Within these entries, how many lines contain the word "saved"? Answer with the number alone.

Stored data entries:

● ● ●

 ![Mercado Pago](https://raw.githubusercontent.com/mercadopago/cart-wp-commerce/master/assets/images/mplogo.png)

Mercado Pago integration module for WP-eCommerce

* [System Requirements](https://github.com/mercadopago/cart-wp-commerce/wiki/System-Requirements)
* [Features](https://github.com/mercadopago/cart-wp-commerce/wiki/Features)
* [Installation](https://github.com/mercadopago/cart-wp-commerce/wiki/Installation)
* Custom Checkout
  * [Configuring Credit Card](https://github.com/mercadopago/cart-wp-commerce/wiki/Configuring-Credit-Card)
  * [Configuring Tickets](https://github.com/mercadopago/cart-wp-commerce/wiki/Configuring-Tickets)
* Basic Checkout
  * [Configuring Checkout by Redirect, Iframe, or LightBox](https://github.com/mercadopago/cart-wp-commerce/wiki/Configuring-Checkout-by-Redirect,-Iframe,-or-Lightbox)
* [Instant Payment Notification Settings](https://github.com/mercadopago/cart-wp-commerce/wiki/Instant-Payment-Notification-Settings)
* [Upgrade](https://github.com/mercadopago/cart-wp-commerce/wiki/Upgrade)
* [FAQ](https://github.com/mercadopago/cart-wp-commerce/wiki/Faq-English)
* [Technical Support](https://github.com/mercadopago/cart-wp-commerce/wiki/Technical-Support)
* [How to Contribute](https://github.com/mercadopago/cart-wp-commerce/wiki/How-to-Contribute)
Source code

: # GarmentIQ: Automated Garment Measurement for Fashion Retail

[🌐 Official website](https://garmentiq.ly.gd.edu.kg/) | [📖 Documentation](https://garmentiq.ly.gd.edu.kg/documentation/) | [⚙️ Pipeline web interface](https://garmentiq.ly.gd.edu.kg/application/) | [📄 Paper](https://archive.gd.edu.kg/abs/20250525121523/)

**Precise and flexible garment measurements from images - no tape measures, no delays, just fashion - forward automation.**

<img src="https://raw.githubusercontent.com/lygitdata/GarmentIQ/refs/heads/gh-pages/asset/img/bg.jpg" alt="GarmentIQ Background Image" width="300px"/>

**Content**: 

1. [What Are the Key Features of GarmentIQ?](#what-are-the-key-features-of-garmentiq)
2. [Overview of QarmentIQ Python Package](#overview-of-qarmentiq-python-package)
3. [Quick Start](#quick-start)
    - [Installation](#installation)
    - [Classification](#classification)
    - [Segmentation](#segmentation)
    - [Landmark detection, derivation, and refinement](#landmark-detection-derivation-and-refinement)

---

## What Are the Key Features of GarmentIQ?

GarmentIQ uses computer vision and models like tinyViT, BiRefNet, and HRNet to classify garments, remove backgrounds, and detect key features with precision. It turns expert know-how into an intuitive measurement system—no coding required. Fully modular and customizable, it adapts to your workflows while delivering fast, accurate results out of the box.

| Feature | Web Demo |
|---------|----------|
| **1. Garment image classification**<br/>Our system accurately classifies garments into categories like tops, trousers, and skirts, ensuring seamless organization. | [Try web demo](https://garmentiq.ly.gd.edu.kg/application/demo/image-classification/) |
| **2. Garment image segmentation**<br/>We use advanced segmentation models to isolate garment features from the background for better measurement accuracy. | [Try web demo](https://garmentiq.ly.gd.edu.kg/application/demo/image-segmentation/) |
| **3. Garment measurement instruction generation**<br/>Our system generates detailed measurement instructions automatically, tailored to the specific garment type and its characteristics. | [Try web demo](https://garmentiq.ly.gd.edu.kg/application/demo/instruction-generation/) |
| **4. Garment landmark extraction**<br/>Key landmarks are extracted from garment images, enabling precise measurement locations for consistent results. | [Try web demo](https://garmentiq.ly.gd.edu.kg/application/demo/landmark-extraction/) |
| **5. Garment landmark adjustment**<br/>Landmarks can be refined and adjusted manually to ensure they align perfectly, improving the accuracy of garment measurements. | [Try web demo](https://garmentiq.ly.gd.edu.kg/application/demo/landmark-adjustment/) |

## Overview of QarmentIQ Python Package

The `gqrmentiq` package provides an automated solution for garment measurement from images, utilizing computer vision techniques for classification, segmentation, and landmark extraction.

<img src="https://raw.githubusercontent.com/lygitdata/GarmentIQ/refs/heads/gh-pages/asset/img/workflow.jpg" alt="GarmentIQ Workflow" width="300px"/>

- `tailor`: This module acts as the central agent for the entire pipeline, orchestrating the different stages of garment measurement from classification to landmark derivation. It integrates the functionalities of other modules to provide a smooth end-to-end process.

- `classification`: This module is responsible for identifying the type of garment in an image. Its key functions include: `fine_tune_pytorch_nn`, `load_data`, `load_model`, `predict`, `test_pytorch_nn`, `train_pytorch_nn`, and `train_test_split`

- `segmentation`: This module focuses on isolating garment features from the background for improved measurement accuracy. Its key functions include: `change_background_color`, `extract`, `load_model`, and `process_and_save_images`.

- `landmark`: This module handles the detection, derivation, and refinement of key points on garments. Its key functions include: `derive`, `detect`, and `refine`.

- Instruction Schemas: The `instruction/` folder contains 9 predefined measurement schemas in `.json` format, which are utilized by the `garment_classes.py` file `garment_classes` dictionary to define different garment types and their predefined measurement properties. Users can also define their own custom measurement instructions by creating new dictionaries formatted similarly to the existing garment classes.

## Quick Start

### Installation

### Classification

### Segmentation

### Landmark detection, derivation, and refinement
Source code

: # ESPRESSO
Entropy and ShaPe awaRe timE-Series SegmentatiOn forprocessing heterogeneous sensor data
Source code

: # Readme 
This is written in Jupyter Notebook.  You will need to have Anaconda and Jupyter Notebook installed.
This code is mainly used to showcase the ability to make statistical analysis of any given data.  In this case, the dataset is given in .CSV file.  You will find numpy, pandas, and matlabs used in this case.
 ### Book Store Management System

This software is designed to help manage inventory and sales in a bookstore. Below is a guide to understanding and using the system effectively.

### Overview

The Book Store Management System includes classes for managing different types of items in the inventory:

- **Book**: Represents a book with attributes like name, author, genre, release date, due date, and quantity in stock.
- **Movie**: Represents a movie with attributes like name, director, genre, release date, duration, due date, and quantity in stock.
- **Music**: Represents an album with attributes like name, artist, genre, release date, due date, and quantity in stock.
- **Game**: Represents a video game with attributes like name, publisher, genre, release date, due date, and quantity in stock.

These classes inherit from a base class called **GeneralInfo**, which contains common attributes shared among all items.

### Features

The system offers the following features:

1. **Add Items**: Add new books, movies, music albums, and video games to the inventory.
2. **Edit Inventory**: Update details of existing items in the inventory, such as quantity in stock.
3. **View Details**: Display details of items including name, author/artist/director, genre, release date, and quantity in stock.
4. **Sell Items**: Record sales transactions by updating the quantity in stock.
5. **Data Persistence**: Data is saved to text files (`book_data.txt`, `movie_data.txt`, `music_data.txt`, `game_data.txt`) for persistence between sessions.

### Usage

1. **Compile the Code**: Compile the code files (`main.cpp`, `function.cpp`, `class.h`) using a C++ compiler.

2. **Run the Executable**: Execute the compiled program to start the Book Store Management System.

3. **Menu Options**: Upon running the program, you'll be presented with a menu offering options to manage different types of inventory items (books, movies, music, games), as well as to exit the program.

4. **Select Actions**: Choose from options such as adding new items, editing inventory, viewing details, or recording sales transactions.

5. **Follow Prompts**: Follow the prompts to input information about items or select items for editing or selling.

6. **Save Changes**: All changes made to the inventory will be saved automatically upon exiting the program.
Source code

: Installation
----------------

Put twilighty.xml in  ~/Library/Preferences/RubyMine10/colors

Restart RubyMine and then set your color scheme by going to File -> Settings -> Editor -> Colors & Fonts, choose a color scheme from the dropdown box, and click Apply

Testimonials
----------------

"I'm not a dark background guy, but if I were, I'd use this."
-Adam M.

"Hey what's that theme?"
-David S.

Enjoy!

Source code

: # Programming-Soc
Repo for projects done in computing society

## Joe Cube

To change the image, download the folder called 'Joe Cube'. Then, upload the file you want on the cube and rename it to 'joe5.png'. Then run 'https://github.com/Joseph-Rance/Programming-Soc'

● ● ●

Output below
2